Esto del “contacto” funciona para las que todavía tienen mucho que vender de su juventud. Ellas acuerdan con algún tratante de blancas venezolano que venga “a buscar” a qué sitio del vecino país pueden llegar. El ”calanchín” se encarga del resto.
Las colombianas “pasadas de punto” simplemente se aventuran ”por el camino verde’” y llegan a Venezuela en compañía de los labriegos que buscan malvender los brazos en las haciendas. Ellas siguen a las ciudades y se ofrecen por su cuenta.
Las que viajan a través del “contacto”, llegan generalmente a San Cristóbal y allí hacen la conexión para Caracas, donde está la meta de todas, pero a donde solamente llegan “las mejores”. El resto, según las condiciones físicas, van a parar a Mérida o a Maracaibo, donde se dice hay haciendas prostíbulos llenas de colombianas, contratadas casi todas en Cúcuta.

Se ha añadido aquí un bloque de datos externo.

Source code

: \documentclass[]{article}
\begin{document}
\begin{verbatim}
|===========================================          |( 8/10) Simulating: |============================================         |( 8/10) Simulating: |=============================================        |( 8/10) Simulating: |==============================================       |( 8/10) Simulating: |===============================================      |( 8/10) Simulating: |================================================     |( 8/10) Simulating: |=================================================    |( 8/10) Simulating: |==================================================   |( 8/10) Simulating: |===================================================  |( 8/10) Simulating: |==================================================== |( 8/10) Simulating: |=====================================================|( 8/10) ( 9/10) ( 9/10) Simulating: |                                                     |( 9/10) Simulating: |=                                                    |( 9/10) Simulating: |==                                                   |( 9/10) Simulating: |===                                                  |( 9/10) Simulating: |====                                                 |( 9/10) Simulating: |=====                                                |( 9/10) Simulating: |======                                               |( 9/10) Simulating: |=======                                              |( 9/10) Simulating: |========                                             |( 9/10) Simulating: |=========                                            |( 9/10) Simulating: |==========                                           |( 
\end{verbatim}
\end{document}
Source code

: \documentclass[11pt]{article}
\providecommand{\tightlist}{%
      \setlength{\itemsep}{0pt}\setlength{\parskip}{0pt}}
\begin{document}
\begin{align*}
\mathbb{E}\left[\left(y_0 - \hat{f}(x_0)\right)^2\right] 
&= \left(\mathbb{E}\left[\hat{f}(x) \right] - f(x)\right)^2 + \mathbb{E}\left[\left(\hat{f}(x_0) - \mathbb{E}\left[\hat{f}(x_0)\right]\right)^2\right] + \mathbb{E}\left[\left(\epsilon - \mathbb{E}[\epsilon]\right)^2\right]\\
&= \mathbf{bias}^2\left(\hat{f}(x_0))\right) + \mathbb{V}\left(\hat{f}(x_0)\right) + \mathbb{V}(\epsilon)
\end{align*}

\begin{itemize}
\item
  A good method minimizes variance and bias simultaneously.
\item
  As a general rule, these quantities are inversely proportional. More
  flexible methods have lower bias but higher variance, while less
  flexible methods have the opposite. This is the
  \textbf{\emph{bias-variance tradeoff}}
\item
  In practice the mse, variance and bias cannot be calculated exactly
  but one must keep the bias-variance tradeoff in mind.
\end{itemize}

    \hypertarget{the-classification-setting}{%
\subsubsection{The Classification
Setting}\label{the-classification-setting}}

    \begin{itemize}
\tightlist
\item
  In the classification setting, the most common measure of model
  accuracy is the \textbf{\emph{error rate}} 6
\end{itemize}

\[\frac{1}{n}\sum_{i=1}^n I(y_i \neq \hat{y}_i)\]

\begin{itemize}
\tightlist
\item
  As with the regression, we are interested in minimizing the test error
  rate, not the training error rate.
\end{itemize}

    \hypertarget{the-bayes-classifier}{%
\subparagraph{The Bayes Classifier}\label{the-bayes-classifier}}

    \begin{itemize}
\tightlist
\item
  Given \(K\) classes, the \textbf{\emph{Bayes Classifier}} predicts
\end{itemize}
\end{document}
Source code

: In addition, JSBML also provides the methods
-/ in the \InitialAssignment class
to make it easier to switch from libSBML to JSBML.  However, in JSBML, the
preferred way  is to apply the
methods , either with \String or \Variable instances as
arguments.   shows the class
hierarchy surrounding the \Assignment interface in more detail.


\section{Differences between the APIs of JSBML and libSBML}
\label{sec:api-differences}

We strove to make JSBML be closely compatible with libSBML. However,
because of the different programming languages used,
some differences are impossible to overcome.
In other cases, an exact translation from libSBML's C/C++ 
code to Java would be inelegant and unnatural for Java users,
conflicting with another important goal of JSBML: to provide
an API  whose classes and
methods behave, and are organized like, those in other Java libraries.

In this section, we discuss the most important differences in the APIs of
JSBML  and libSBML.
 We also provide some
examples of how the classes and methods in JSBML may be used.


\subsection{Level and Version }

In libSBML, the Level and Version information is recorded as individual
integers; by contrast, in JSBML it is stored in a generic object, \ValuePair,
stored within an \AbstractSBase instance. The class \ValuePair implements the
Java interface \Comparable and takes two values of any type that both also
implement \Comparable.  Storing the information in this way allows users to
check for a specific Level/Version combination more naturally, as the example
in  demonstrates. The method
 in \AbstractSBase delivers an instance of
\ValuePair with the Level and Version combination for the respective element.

Las mismas colombianas nos comentaron que muchos de los venezolanos que les hacen el “contacto” son miembros de la Guardia Nacional que entran vestidos de civil a Colombia. A ellos, nos dijeron, nada les impide dejar que una de nuestras compatriotas entre a su país, pues son los que cuidan las fronteras.
Recientemente, un coronel de la Guardia Nacional, que comandaba un destacamento en Valencia, fue acusado de hacer trata de blancas. Venía a Cúcuta y llevaba grupos de mujeres que vendía a los prostíbulos. No obstante, el militar no pudo volver a Colombia a raíz de una denuncia que instauró aquí en su contra un colombiano que llevaba residenciado mas de 20 años en la ciudad de San Cristóbal. El militar, según se nos informó, despojó al colombiano de unos aparatos de lavandería que poseía, lo detuvo, le destrozó los documentos que le permitían permanecer en el país y lo hizo deportar por indocumentado.
Las inhumanidades contra las prostitutas colombianas también existen y con ellas se hace lo mismo que con los labriegos se les saca el jugo un tiempo y luego son deportadas del país. Las mujeres con las que hablamos nos dijeron que existen diversos prostíbulos en Mérida, que emplean este procedimiento.
No se sabe cuántas hijas de Colombia, de sus desequilibrios sociales, adolescentes o “pasadas de punto”, son simplemente mujeres que se criaron en pesos y las compraron en bolívares.